As far as our cattle go the registration IS voluntary and I have registered with our state. As someone whose income is in part from livestock production and someone who has seen and felt the effects (a plummet in cattle prices) of a discovery of mad cow disease in this country, I support the registration.

I don't care where you think the problem lies, with the farmer, feed supplier, sale barn, processor or USDA inspectors. If an animal is discovered to have mad cow disease, that animal can be traced back to the farm that bred it and every stop in that animals life can be examined to find out where the problem is.

Microchip implants have been around for years. The AMHA has, in the past, talked about making it mandatory that all registered animals have a chip. This was long before the premises identification program so should we blame the AMHA for being behind this "plot" also?

Part of the problem here is that alot, not all, horse breeders (of any size, draft to miniature) think of their animals as pets and not as a business. Even if you raise 1 foal a year to sell or train horses for anyone else, then you have a business and you must be able to accept the regulations of the "livestock industry" just as the rest of us do.

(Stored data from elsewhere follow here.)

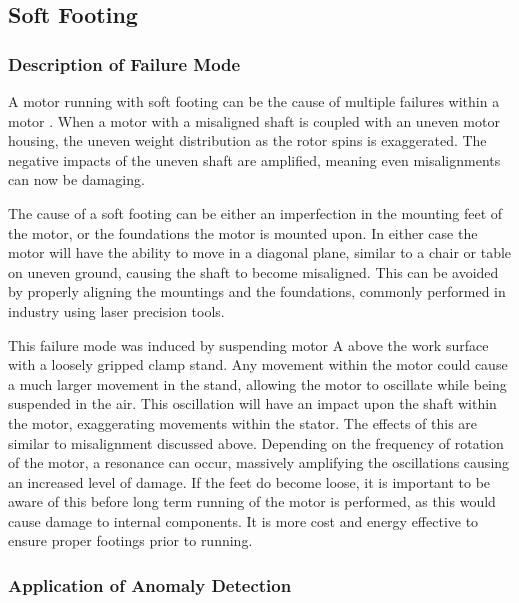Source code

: 
\subsection{Soft Footing}

\subsubsection{Description of Failure Mode}
A motor running with soft footing can be the cause of multiple failures within a motor \cite{finley1999analytical}. When a motor with a misaligned shaft is coupled with an uneven motor housing, the uneven weight distribution as the rotor spins is exaggerated. The negative impacts of the uneven shaft are amplified, meaning even misalignments can now be damaging. 

The cause of a soft footing can be either an imperfection in the mounting feet of the motor, or the foundations the motor is mounted upon. In either case the motor will have the ability to move in a diagonal plane, similar to a chair or table on uneven ground, causing the shaft to become misaligned. This can be avoided by properly aligning the mountings and the foundations, commonly performed in industry using laser precision tools. 

This failure mode was induced by suspending motor A above the work surface with a loosely gripped clamp stand. Any movement within the motor could cause a much larger movement in the stand, allowing the motor to oscillate while being suspended in the air. This oscillation will have an impact upon the shaft within the motor, exaggerating movements within the stator. The effects of this are similar to misalignment discussed above. Depending on the frequency of rotation of the motor, a resonance can occur, massively amplifying the oscillations causing an increased level of damage. If the feet do become loose, it is important to be aware of this before long term running of the motor is performed, as this would cause damage to internal components. It is more cost and energy effective to ensure proper footings prior to running.

\subsubsection{Application of Anomaly Detection}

"Big brother" is not watching you. The government is not trying to micromanage every individuals farm. They are trying to stop from happening here what happened in England several years ago when mad cow disease and hoof and mouth disease struck there and a vast majority of the cattle and sheep in that country were euthanized.

Before you get to worked up about a currently VOLUNTARY program, remember: when you go to show facilities, sale barns etc. (at least in Iowa) and you see the signs that say that the owners and handlers of domestic livestock are not legally liable or responsible for any injury that may occur to spectators, that is also the government protecting you as a livestock owner, and yes, miniature horses are livestock. I love my horses to pieces but I also realize that they are part of a multi-million dollar or billion dollar industry in this country and will be subject to regulations.